## Problem
Check each line of the material for the string "font", and copy the lines that have it.

## Material shown
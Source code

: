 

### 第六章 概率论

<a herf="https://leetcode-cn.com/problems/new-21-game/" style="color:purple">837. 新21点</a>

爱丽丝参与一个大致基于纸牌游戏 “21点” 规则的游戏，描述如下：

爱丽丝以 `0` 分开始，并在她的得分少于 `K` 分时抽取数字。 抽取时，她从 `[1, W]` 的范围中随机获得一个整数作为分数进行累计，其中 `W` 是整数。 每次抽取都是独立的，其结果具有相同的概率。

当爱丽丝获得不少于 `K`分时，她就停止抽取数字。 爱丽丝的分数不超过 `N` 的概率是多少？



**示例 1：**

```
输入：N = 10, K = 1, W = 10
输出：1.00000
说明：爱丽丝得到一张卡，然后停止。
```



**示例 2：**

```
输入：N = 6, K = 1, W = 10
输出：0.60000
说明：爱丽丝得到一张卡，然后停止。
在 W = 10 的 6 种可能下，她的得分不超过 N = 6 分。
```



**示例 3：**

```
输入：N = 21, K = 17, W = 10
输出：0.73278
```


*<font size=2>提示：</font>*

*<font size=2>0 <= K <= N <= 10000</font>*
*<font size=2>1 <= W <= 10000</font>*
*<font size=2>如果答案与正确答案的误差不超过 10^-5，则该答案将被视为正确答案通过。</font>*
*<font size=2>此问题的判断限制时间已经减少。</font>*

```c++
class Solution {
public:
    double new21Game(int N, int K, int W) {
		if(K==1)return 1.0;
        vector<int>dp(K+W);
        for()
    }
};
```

...

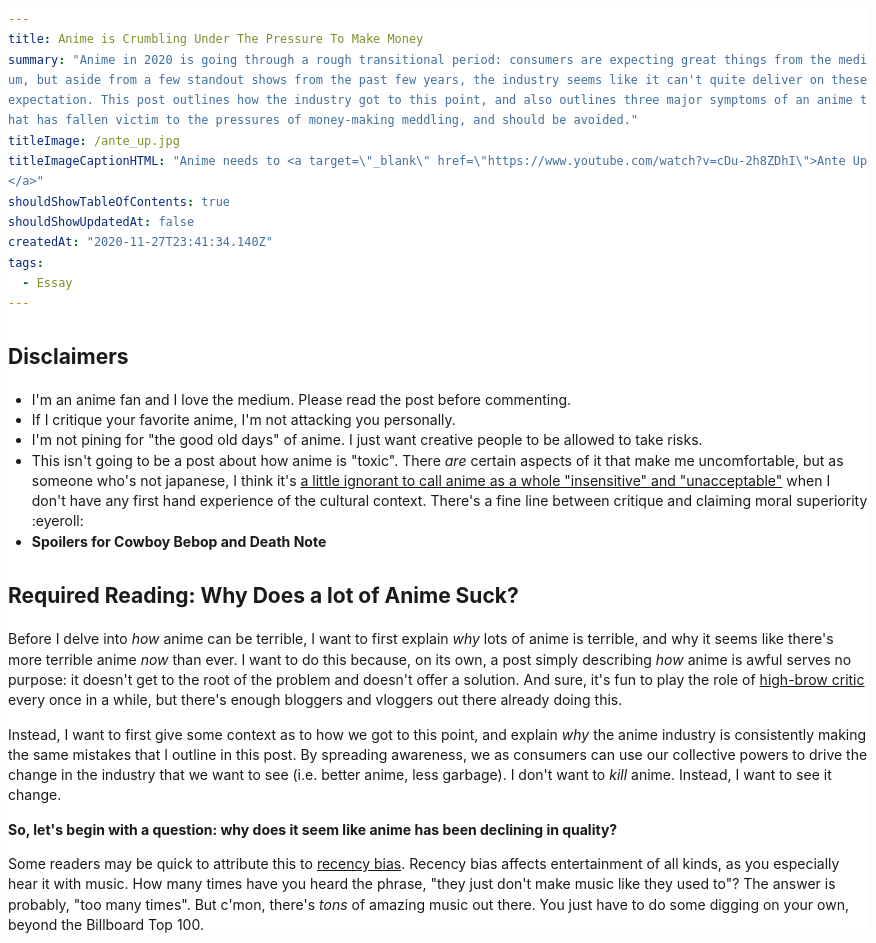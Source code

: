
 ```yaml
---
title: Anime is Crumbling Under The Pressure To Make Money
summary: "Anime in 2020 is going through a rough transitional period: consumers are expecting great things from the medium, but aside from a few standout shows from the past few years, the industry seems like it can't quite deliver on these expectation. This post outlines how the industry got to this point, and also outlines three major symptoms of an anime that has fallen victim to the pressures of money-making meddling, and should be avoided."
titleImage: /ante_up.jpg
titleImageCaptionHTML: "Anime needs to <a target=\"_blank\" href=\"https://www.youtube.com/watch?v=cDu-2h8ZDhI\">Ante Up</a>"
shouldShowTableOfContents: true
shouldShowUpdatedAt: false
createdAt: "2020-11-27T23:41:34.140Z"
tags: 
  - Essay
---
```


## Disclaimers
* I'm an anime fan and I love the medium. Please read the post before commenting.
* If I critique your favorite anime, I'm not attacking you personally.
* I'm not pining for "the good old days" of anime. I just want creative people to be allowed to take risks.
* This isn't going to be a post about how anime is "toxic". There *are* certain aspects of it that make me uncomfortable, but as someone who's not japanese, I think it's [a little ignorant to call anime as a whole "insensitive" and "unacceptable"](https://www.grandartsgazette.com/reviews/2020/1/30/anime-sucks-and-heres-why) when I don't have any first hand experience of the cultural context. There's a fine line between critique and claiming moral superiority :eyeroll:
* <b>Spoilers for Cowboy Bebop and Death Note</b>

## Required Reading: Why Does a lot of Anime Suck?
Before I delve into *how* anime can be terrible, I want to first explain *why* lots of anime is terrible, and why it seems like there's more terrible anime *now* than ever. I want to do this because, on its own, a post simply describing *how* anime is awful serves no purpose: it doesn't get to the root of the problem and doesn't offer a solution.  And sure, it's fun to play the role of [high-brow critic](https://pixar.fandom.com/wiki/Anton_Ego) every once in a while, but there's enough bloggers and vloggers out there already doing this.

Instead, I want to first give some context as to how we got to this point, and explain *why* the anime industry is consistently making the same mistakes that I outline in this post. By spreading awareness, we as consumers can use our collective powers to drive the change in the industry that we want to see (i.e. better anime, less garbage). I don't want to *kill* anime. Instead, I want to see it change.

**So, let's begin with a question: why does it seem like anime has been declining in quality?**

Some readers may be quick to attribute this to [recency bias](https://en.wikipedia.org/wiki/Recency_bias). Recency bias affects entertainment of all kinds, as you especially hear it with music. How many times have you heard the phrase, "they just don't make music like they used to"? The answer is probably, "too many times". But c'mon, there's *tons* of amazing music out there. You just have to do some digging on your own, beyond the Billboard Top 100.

## Reply to the exercise
*<font size=2>提示：</font>*
*<font size=2>0 <= K <= N <= 10000</font>*
*<font size=2>1 <= W <= 10000</font>*
*<font size=2>如果答案与正确答案的误差不超过 10^-5，则该答案将被视为正确答案通过。</font>*
*<font size=2>此问题的判断限制时间已经减少。</font>*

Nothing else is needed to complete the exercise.